Madame Justice’s status as a woman, a Jew, a mother, a wife, and a daughter of European Jewish immigrants have shaped her as a person and consequently her career as a legal advocate for women’s rights and as a judge.  She has endured the struggles and limitations of gender and religious discrimination in both her personal and professional life.  The obstacles she has faced underscore the magnitude of her achievements.

Imagine the state of our nation today without the resounding voice of Thurgood Marshall, who almost singlehandedly toppled an institutionalized racially biased legal system as the tenacious lawyer for the NAACP before becoming the first African American Supreme Court Justice.  Legal scholars and President Clinton proclaimed Ruth Bader Ginsburg the Thurgood Marshall of erasing gender discrimination in this country.



Justice Bader Ginsburg displays in her chambers artwork in Hebrew depicting the command in Deuteronomy,

“Tzedek Tzedek Tirdof”: Justice Justice shalt thou pursue.

 Her brilliant  career  as a lawyer demonstrates her commitment to justice.  Partly inspired by the book The Second Sex by Simone de Beauvoir, she chose to devote her legal acumen to eliminate the societal injustice of  gender discrimination that she endured  and saw reflected in the lives of all women.  

The path she has chosen in her life, shaped by her response to the adversity suffered by others, demonstrates her devotion to the Judaic principle of “tikkun olam”, the duty to repair the world.  Her subsequent service as a federal appellate judge and as one of the two women Supreme Court justices in the history of the Court further testifies to her efforts to repair the world through her pursuit of equal justice for all.

In her career as a lawyer prior to becoming a federal appellate judge,  she was involved in numerous civil rights and women’s rights groups, co-founding the Women’s Rights Project (WRP) of the American Civil Liberties Union.   As the architect of the legal strategy to end gender based discrimination, she carefully devised a plan to gradually bring a series of cases before the Supreme Court.  She first sought to educate the all male Court about the negative effects of gender bias demonstrated in the discriminatory experiences of ordinary Americans, brilliantly selecting both male and female clients.  Once enlightened, she urged the Court to apply the Equal Protection Clause of the 14th Amendment to laws involving gender discrimination.





Ruth Bader Ginsburg, circa 1972

Ruth Bader Ginsburg, circa 1972. Click picture for biography.

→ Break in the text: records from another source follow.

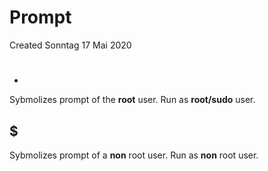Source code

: # Prompt
Created Sonntag 17 Mai 2020

#
-
Sybmolizes prompt of the **root** user.
Run as **root/sudo** user.

$
-
Sybmolizes prompt of a **non** root user.
Run as **non** root user.


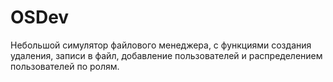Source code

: # OSDev

Небольшой симулятор файлового менеджера, с функциями создания удаления, записи в файл, 
добавление пользователей и распределением пользователей по ролям.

The facts of the last case she argued before the Supreme Court illustrate the impact of the small strategic steps she took to eradicate gender discrimination.  The state of Missouri had a seemingly obscure statute that allowed women to opt out of jury duty.  Professor Bader Ginsburg successfully challenged the law believing that optional jury duty demonstrated that women’s voices were deemed unnecessary to important governmental functions.  Equal rights requires equal responsibilities.

Justice Bader Ginsburg won all but one of the cases she presented to the United States Supreme Court and in the process changed the federal courts’ treatment of gender‐based complaints by eliminating discriminatory laws against women.  She paved the way for women to take control of their own destinies by harnessing the immense power of the Court she now serves. In doing so she remained true to her heritage:  Justice Justice shalt thou pursue.